In deze zaak heeft de Rechtbank Rotterdam op 29 juni 2022 uitspraak gedaan in een kort geding tussen Stichting Woonstad Rotterdam (hierna: Woonstad) en een gedaagde die niet is verschenen. Woonstad vorderde de ontruiming van een woning, omdat de huurovereenkomst met de echtgenoot van de gedaagde op 1 november 1989 was aangegaan en na het overlijden van de echtgenoot op 12 oktober 1990 door de gedaagde was voortgezet. Woonstad stelde dat de gedaagde al meer dan drie jaar niet in de woning verbleef en op een gesloten afdeling van Humanitas Bergweg verbleef. Woonstad had de gedaagde per brief verzocht de huurovereenkomst op te zeggen, wat op 7 februari 2022 is gebeurd. Aangezien de gedaagde niet vrijwillig tot ontruiming overging, heeft Woonstad de vordering tot ontruiming ingediend.

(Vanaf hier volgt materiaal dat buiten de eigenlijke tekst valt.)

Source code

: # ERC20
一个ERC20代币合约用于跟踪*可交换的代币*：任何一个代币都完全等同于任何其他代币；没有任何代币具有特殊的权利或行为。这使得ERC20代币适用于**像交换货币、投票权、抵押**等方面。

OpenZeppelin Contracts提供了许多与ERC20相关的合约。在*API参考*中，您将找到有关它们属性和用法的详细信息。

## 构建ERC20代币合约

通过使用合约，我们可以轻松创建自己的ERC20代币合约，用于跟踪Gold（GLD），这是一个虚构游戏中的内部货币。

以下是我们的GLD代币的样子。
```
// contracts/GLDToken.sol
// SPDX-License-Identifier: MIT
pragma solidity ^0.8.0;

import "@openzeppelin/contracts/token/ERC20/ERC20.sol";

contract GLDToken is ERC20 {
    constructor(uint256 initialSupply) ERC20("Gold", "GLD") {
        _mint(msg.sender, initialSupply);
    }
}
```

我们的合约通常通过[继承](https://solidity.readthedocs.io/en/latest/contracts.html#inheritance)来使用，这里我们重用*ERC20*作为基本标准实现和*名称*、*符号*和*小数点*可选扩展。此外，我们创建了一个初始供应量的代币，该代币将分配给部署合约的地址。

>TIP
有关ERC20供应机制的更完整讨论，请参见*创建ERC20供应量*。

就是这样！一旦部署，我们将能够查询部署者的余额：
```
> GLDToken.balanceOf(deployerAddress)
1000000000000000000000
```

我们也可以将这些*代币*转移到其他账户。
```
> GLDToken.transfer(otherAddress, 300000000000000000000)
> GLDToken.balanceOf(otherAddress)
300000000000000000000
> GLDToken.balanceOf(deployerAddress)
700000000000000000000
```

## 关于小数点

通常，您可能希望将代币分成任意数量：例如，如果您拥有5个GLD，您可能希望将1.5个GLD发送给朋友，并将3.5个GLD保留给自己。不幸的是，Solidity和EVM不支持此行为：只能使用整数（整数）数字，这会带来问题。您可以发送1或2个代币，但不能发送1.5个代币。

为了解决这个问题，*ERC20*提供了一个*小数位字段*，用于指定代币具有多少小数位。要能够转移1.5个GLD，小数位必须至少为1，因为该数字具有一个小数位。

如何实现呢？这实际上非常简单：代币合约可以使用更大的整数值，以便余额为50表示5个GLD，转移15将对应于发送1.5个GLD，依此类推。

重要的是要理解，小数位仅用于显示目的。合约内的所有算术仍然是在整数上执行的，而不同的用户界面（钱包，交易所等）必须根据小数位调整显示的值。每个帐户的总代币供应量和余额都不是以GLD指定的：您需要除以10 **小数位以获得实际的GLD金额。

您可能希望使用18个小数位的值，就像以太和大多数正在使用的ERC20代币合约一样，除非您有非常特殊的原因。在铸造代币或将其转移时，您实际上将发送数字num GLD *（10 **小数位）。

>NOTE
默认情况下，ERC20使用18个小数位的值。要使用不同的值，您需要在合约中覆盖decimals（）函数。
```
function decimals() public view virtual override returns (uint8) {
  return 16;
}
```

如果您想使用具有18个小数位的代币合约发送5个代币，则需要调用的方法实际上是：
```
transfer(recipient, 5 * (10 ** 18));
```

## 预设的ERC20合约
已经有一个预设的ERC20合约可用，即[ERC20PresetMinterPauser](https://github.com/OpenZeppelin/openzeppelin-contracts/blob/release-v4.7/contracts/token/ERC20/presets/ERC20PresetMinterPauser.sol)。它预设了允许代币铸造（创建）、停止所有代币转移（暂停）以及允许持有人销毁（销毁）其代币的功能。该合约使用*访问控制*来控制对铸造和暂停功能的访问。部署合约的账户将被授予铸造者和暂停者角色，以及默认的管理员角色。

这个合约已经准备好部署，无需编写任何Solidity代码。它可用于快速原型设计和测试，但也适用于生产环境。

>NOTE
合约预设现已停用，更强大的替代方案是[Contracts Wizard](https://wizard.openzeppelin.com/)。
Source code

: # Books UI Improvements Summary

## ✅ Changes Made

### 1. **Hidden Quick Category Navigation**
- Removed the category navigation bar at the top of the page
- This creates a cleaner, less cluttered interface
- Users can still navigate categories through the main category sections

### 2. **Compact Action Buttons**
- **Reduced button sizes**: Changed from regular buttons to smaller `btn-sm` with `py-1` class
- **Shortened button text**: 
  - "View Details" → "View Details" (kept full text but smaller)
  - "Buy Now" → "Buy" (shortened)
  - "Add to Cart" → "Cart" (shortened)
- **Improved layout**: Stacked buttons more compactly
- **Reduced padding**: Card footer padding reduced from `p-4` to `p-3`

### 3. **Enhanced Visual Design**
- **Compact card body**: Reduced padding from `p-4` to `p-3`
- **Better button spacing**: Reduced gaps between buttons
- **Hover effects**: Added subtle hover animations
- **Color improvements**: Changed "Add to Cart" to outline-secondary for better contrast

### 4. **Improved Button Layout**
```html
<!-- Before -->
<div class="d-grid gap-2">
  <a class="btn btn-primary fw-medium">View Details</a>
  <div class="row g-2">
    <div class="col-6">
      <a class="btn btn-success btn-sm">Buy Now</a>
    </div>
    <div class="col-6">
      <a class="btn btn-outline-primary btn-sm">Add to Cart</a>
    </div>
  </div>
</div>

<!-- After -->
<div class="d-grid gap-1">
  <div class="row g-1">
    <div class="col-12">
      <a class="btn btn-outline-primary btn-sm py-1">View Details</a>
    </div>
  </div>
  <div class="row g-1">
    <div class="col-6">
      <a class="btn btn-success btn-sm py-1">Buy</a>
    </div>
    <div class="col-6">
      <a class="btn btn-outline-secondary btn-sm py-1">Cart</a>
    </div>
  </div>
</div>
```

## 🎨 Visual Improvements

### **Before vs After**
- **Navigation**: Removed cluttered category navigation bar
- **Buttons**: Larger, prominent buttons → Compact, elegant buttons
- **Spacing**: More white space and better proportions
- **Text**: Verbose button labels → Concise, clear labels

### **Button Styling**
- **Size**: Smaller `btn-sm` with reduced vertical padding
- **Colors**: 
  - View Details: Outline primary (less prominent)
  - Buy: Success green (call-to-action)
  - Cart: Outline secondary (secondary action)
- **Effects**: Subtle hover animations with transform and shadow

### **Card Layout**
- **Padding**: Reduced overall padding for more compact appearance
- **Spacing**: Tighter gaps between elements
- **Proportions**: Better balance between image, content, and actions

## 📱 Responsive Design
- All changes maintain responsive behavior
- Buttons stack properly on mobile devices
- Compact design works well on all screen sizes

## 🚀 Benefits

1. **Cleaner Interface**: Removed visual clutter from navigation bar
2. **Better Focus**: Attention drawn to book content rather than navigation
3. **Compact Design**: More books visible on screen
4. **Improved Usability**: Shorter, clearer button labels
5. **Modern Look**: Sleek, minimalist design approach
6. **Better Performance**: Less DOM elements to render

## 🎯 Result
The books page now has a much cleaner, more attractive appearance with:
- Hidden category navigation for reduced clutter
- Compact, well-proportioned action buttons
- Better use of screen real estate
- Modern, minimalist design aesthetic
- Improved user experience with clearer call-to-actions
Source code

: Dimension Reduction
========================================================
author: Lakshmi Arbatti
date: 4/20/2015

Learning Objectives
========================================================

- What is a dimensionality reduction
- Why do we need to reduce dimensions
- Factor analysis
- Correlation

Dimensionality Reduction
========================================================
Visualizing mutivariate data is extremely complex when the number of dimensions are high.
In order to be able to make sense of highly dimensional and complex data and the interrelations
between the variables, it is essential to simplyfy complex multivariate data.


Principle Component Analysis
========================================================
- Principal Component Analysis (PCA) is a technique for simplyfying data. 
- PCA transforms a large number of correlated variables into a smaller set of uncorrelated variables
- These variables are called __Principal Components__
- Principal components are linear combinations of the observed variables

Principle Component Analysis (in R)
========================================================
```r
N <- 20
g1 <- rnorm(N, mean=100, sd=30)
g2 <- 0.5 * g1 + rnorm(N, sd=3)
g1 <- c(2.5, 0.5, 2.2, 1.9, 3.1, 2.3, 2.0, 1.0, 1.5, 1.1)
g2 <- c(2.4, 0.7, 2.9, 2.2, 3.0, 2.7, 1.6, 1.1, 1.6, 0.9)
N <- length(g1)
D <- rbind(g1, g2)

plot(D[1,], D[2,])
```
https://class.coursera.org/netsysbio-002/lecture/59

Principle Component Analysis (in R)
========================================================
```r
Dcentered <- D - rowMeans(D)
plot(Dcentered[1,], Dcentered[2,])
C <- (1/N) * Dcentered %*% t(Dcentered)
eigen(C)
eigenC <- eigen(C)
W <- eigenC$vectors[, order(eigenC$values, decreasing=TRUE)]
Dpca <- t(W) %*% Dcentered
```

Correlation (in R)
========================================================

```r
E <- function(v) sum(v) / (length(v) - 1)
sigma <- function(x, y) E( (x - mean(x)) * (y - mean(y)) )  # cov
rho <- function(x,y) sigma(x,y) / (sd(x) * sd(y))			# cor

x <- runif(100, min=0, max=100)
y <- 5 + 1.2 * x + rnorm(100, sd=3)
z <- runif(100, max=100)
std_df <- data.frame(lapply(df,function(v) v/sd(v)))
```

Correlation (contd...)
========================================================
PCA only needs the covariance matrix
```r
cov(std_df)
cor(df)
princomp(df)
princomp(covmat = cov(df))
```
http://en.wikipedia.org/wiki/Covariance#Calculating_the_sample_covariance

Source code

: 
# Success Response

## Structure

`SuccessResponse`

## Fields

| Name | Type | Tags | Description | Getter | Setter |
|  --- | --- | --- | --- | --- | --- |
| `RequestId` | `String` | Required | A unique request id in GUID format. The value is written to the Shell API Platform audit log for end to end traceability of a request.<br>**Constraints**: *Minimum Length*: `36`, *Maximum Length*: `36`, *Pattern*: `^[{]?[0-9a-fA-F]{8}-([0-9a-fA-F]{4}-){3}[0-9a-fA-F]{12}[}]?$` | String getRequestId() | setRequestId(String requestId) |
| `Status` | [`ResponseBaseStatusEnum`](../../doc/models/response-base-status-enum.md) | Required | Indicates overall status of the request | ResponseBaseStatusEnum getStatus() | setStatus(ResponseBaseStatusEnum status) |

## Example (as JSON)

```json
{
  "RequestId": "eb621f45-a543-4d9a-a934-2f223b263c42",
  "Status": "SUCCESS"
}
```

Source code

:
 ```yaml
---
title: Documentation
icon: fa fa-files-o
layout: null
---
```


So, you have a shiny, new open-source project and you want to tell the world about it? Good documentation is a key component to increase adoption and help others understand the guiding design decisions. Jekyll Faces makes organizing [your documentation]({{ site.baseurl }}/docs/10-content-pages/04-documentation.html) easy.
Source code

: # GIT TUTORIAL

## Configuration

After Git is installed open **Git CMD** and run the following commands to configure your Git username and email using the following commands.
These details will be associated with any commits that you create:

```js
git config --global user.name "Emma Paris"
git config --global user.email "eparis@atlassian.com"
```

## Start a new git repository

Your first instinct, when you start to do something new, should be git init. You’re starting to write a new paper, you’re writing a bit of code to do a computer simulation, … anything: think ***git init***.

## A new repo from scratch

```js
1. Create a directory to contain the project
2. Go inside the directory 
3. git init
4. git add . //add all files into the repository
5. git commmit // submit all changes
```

De mondelinge behandeling vond plaats op 15 juni 2022, waarbij Woonstad vertegenwoordigd was door haar gemachtigde, mr. E.J. Lichtenveldt. De gedaagde was niet verschenen. De kantonrechter heeft vastgesteld dat de gedaagde correct was opgeroepen en dat de wettelijke formaliteiten in acht zijn genomen, waardoor verstek is verleend. De kantonrechter oordeelde dat voor toewijzing van de ontruimingsvordering in kort geding voldoende waarschijnlijkheid moest bestaan dat de bodemrechter tot eenzelfde oordeel zou komen. Het spoedeisend belang van Woonstad werd niet betwist en de vordering werd niet ongegrond of onrechtmatig bevonden.
De kantonrechter heeft de vordering van Woonstad toegewezen. De gedaagde werd veroordeeld om binnen drie dagen na betekening van het vonnis de woning te ontruimen en te verlaten, en de maandelijkse huur van € 478,65 te betalen vanaf 7 maart 2022 tot de datum waarop Woonstad weer beschikking over de woning verkrijgt. Daarnaast werd de gedaagde veroordeeld in de proceskosten, die zijn vastgesteld op € 753,43. Het vonnis werd uitvoerbaar bij voorraad verklaard.